Bisbenzoxazole Derivatives: Design, Synthesis, in Vitro Antimicrobial, Antiproliferative Activity, and Molecular Docking Studies

Abstract

Four series of bisbenzoxazole derivatives were designed, synthesized, and screened for antiproliferative and antimicrobial activities. Generally, all synthesized bisbenzoxazoles (9–24) displayed significant antiproliferative activity; these effects were shown to be related to oxazole rings and substituents in bisbenzoxazole compounds. Especially, the series bearing chloro-substituent (9–12) exhibited better antiproliferative activity with higher selectivity than the other series (13–24); the IC50 values were observed in the range of 0.045–0.342 µM. Interestingly, only the compound with a nitro substituent (22) showed maximum potency with an IC50 value of 0.011 µM, which is two-fold more active than the standard drug methotrexate, with moderate selectivity. The compounds bearing fluoro-substituent (14–16) were found to exhibit potent antibacterial activity against the Gram-positive Enterococcus faecalis, with a MIC value of 62.5 μg/mL, and moderate activity against Gram-negative bacteria and fungi. Only the compound 23 showed potent activity against Escherichia coli, with a MIC value of 62.5 μg/mL. In order to better evaluate the activity results, crystal structures of five different proteins Human Anaplastic Lymphoma Kinase (PDB ID: 2XP2), CYP2C8dH complexed (PDB ID: 2NNI), factor-human kinase-β enzyme IKK-β enzyme (PDB ID: 4KIK), a tubulin heterodimer complex containing α and β sub-units (PDB ID: 1Z2B) and penicillin-binding protein 4 (PBP4) from Enterococcus faecalis (PDB ID: 6MKI) were used in the docking study to examine antiproliferative and antimicrobial activity.
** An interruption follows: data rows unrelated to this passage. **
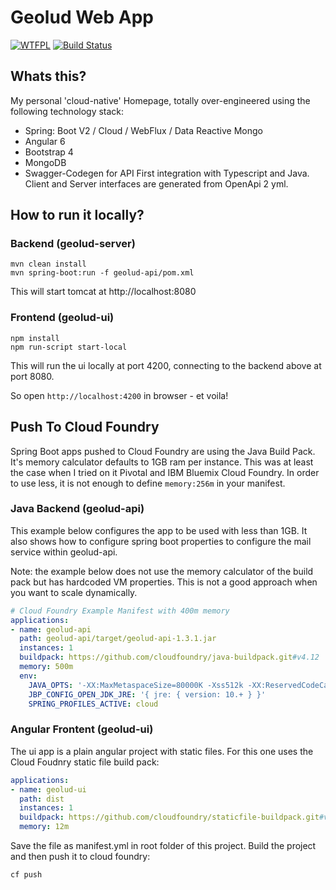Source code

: # Geolud Web App

[![WTFPL](https://img.shields.io/badge/license-WTFPL-blue.svg)](http://www.wtfpl.net/txt/copying)
[![Build Status](https://travis-ci.org/fischermatte/geolud.svg?branch=develop)](https://travis-ci.org/fischermatte/geolud) 

## Whats this?

My personal 'cloud-native' Homepage, totally over-engineered using the following technology stack:

- Spring: Boot V2 / Cloud / WebFlux / Data Reactive Mongo
- Angular 6
- Bootstrap 4 
- MongoDB
- Swagger-Codegen for API First integration with Typescript and Java. Client and Server interfaces are generated from OpenApi 2 yml.

## How to run it locally?

### Backend (geolud-server)

    mvn clean install
    mvn spring-boot:run -f geolud-api/pom.xml
    
This will start tomcat at http://localhost:8080
    
### Frontend (geolud-ui)

    npm install
    npm run-script start-local
    
This will run the ui locally at port 4200, connecting to the backend above at port 8080. 

So open `http://localhost:4200` in browser - et voila!

## Push To Cloud Foundry

Spring Boot apps pushed to Cloud Foundry are using the Java Build
Pack. It's memory calculator defaults to 1GB ram per instance. This was at 
least the case when I tried on it Pivotal and IBM Bluemix Cloud Foundry. In order 
to use less, it is not enough to define `memory:256m` in your manifest.  

### Java Backend (geolud-api)

This example below configures the app to be used with less than 1GB. It also shows how to configure 
spring boot properties to configure the mail service within geolud-api.

Note: the example below does not use the memory calculator of the build pack but has hardcoded VM properties. This
is not a good approach when you want to scale dynamically. 

```yml
# Cloud Foundry Example Manifest with 400m memory
applications:
- name: geolud-api
  path: geolud-api/target/geolud-api-1.3.1.jar
  instances: 1
  buildpack: https://github.com/cloudfoundry/java-buildpack.git#v4.12
  memory: 500m
  env:
    JAVA_OPTS: '-XX:MaxMetaspaceSize=80000K -Xss512k -XX:ReservedCodeCacheSize=16M -XX:MaxDirectMemorySize=10M'
    JBP_CONFIG_OPEN_JDK_JRE: '{ jre: { version: 10.+ } }'
    SPRING_PROFILES_ACTIVE: cloud
```

### Angular Frontent (geolud-ui)
The ui app is a plain angular project with static files. For this one uses the Cloud Foudnry static file build pack:

```yml
applications:
- name: geolud-ui
  path: dist
  instances: 1
  buildpack: https://github.com/cloudfoundry/staticfile-buildpack.git#v1.4.20
  memory: 12m

```

Save the file as manifest.yml in root folder of this project. Build the project and then push it
to cloud foundry:

    cf push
Finally, an ADMET screening test was applied to determine the drug-like, toxicological, and optimum physicochemical properties for all of the synthesized compounds. The strategy applied in this research may act as a perspective for the rational design of potential anticancer drugs. Highlights Four series of sixteen bisbenzoxazole derivatives has been designed and synthesized. All compounds were evaluated to be antiproliferative and antimicrobial activity. The series bearing chloro-substituent exhibited better antiproliferative activity. The compounds bearing fluoro-substituent were found to exhibit potent antibacterial activity. ADMET screening test was applied to determine the drug-like, toxicological, and optimum physicochemical properties for all of the synthesized compounds.